Task material »
_ _ _ _

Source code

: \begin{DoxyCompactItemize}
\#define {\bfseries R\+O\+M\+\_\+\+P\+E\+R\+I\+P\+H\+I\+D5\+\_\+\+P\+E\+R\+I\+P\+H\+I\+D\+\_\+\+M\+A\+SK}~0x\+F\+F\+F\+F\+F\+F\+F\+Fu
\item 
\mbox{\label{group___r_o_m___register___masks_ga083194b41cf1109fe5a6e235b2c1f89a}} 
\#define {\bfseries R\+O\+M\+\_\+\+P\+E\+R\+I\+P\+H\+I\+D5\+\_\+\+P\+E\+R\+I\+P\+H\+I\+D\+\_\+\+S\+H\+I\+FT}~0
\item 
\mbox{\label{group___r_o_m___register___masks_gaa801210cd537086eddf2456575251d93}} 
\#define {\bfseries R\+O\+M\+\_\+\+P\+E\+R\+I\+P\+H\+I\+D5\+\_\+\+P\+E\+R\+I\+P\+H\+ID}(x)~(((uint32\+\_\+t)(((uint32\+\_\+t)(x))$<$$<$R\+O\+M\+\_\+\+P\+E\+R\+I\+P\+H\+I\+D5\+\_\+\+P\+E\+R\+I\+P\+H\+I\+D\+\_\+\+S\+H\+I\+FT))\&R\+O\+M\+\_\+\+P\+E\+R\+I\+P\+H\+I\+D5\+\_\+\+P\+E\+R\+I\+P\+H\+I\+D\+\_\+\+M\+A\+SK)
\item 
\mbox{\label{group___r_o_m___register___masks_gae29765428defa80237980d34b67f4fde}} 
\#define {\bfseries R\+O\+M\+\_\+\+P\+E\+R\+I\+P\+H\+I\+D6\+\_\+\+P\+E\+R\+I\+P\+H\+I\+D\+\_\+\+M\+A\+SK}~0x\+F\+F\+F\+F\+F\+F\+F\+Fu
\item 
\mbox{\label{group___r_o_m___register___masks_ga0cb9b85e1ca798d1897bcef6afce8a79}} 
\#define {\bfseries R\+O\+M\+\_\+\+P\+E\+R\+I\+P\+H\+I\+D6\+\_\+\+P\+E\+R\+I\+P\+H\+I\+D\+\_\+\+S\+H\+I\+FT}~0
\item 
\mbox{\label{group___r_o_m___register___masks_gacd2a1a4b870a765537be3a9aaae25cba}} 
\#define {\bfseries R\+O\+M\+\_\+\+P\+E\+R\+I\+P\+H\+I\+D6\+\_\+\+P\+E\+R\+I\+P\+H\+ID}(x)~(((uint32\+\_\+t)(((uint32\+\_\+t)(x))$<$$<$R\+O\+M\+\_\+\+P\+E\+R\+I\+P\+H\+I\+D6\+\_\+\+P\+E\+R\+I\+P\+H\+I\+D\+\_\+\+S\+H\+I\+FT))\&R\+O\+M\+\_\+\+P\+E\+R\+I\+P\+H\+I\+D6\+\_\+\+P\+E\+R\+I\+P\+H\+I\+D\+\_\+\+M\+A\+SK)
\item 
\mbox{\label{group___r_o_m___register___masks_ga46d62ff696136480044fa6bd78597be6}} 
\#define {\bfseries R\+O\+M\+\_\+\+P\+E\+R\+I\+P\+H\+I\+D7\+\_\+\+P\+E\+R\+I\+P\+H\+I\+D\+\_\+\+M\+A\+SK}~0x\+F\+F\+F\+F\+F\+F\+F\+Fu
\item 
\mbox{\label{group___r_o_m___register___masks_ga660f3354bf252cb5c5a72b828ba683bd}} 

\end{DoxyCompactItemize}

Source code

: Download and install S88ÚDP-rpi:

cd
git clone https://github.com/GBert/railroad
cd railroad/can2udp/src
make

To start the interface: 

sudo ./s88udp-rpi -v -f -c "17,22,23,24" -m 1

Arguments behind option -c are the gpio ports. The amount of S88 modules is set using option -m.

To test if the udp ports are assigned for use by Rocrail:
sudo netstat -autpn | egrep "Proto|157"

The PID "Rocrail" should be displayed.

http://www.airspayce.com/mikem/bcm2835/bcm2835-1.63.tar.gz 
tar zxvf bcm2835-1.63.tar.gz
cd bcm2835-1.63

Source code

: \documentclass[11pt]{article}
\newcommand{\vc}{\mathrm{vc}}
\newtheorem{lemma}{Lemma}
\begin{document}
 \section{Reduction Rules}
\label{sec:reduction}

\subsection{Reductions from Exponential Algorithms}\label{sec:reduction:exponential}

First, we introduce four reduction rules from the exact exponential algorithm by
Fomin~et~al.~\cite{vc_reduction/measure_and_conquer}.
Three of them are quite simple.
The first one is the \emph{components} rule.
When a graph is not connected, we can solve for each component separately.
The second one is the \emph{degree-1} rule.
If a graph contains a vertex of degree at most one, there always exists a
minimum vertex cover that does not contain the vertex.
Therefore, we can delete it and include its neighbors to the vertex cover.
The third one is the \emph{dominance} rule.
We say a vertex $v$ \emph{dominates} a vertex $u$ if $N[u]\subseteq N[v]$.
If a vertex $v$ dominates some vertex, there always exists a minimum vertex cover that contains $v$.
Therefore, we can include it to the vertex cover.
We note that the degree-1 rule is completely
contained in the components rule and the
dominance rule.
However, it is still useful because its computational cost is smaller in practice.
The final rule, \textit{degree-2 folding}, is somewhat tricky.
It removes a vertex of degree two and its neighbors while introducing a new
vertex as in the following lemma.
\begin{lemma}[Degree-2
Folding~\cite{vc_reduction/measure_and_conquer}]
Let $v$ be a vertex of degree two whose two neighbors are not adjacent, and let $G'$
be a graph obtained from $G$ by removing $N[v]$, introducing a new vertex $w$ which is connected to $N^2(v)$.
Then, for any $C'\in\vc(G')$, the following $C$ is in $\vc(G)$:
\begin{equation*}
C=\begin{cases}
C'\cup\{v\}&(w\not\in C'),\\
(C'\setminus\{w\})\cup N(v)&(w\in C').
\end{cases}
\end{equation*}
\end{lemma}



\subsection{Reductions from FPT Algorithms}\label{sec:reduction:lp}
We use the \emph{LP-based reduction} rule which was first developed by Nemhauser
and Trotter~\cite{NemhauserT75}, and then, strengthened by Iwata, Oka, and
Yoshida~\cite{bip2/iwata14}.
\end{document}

_ _ _ _

What you have to do » Copy each line above exactly as it stands.

Answer for the task »
Source code

: \begin{DoxyCompactItemize}
\#define {\bfseries R\+O\+M\+\_\+\+P\+E\+R\+I\+P\+H\+I\+D5\+\_\+\+P\+E\+R\+I\+P\+H\+I\+D\+\_\+\+M\+A\+SK}~0x\+F\+F\+F\+F\+F\+F\+F\+Fu
\item 
\mbox{\label{group___r_o_m___register___masks_ga083194b41cf1109fe5a6e235b2c1f89a}} 
\#define {\bfseries R\+O\+M\+\_\+\+P\+E\+R\+I\+P\+H\+I\+D5\+\_\+\+P\+E\+R\+I\+P\+H\+I\+D\+\_\+\+S\+H\+I\+FT}~0
\item 
\mbox{\label{group___r_o_m___register___masks_gaa801210cd537086eddf2456575251d93}} 
\#define {\bfseries R\+O\+M\+\_\+\+P\+E\+R\+I\+P\+H\+I\+D5\+\_\+\+P\+E\+R\+I\+P\+H\+ID}(x)~(((uint32\+\_\+t)(((uint32\+\_\+t)(x))$<$$<$R\+O\+M\+\_\+\+P\+E\+R\+I\+P\+H\+I\+D5\+\_\+\+P\+E\+R\+I\+P\+H\+I\+D\+\_\+\+S\+H\+I\+FT))\&R\+O\+M\+\_\+\+P\+E\+R\+I\+P\+H\+I\+D5\+\_\+\+P\+E\+R\+I\+P\+H\+I\+D\+\_\+\+M\+A\+SK)
\item 
\mbox{\label{group___r_o_m___register___masks_gae29765428defa80237980d34b67f4fde}} 
\#define {\bfseries R\+O\+M\+\_\+\+P\+E\+R\+I\+P\+H\+I\+D6\+\_\+\+P\+E\+R\+I\+P\+H\+I\+D\+\_\+\+M\+A\+SK}~0x\+F\+F\+F\+F\+F\+F\+F\+Fu
\item 
\mbox{\label{group___r_o_m___register___masks_ga0cb9b85e1ca798d1897bcef6afce8a79}} 
\#define {\bfseries R\+O\+M\+\_\+\+P\+E\+R\+I\+P\+H\+I\+D6\+\_\+\+P\+E\+R\+I\+P\+H\+I\+D\+\_\+\+S\+H\+I\+FT}~0
\item 
\mbox{\label{group___r_o_m___register___masks_gacd2a1a4b870a765537be3a9aaae25cba}} 
\#define {\bfseries R\+O\+M\+\_\+\+P\+E\+R\+I\+P\+H\+I\+D6\+\_\+\+P\+E\+R\+I\+P\+H\+ID}(x)~(((uint32\+\_\+t)(((uint32\+\_\+t)(x))$<$$<$R\+O\+M\+\_\+\+P\+E\+R\+I\+P\+H\+I\+D6\+\_\+\+P\+E\+R\+I\+P\+H\+I\+D\+\_\+\+S\+H\+I\+FT))\&R\+O\+M\+\_\+\+P\+E\+R\+I\+P\+H\+I\+D6\+\_\+\+P\+E\+R\+I\+P\+H\+I\+D\+\_\+\+M\+A\+SK)
\item 
\mbox{\label{group___r_o_m___register___masks_ga46d62ff696136480044fa6bd78597be6}} 
\#define {\bfseries R\+O\+M\+\_\+\+P\+E\+R\+I\+P\+H\+I\+D7\+\_\+\+P\+E\+R\+I\+P\+H\+I\+D\+\_\+\+M\+A\+SK}~0x\+F\+F\+F\+F\+F\+F\+F\+Fu
\item 
\mbox{\label{group___r_o_m___register___masks_ga660f3354bf252cb5c5a72b828ba683bd}} 

\end{DoxyCompactItemize}

Source code

: Download and install S88ÚDP-rpi:

cd
git clone https://github.com/GBert/railroad
cd railroad/can2udp/src
make

To start the interface: 

sudo ./s88udp-rpi -v -f -c "17,22,23,24" -m 1

Arguments behind option -c are the gpio ports. The amount of S88 modules is set using option -m.

To test if the udp ports are assigned for use by Rocrail:
sudo netstat -autpn | egrep "Proto|157"

The PID "Rocrail" should be displayed.

http://www.airspayce.com/mikem/bcm2835/bcm2835-1.63.tar.gz 
tar zxvf bcm2835-1.63.tar.gz
cd bcm2835-1.63

Source code

: \documentclass[11pt]{article}
\newcommand{\vc}{\mathrm{vc}}
\newtheorem{lemma}{Lemma}
\begin{document}
 \section{Reduction Rules}
\label{sec:reduction}

\subsection{Reductions from Exponential Algorithms}\label{sec:reduction:exponential}

First, we introduce four reduction rules from the exact exponential algorithm by
Fomin~et~al.~\cite{vc_reduction/measure_and_conquer}.
Three of them are quite simple.
The first one is the \emph{components} rule.
When a graph is not connected, we can solve for each component separately.
The second one is the \emph{degree-1} rule.
If a graph contains a vertex of degree at most one, there always exists a
minimum vertex cover that does not contain the vertex.
Therefore, we can delete it and include its neighbors to the vertex cover.
The third one is the \emph{dominance} rule.
We say a vertex $v$ \emph{dominates} a vertex $u$ if $N[u]\subseteq N[v]$.
If a vertex $v$ dominates some vertex, there always exists a minimum vertex cover that contains $v$.
Therefore, we can include it to the vertex cover.
We note that the degree-1 rule is completely
contained in the components rule and the
dominance rule.
However, it is still useful because its computational cost is smaller in practice.
The final rule, \textit{degree-2 folding}, is somewhat tricky.
It removes a vertex of degree two and its neighbors while introducing a new
vertex as in the following lemma.
\begin{lemma}[Degree-2
Folding~\cite{vc_reduction/measure_and_conquer}]
Let $v$ be a vertex of degree two whose two neighbors are not adjacent, and let $G'$
be a graph obtained from $G$ by removing $N[v]$, introducing a new vertex $w$ which is connected to $N^2(v)$.
Then, for any $C'\in\vc(G')$, the following $C$ is in $\vc(G)$:
\begin{equation*}
C=\begin{cases}
C'\cup\{v\}&(w\not\in C'),\\
(C'\setminus\{w\})\cup N(v)&(w\in C').
\end{cases}
\end{equation*}
\end{lemma}



\subsection{Reductions from FPT Algorithms}\label{sec:reduction:lp}
We use the \emph{LP-based reduction} rule which was first developed by Nemhauser
and Trotter~\cite{NemhauserT75}, and then, strengthened by Iwata, Oka, and
Yoshida~\cite{bip2/iwata14}.
\end{document}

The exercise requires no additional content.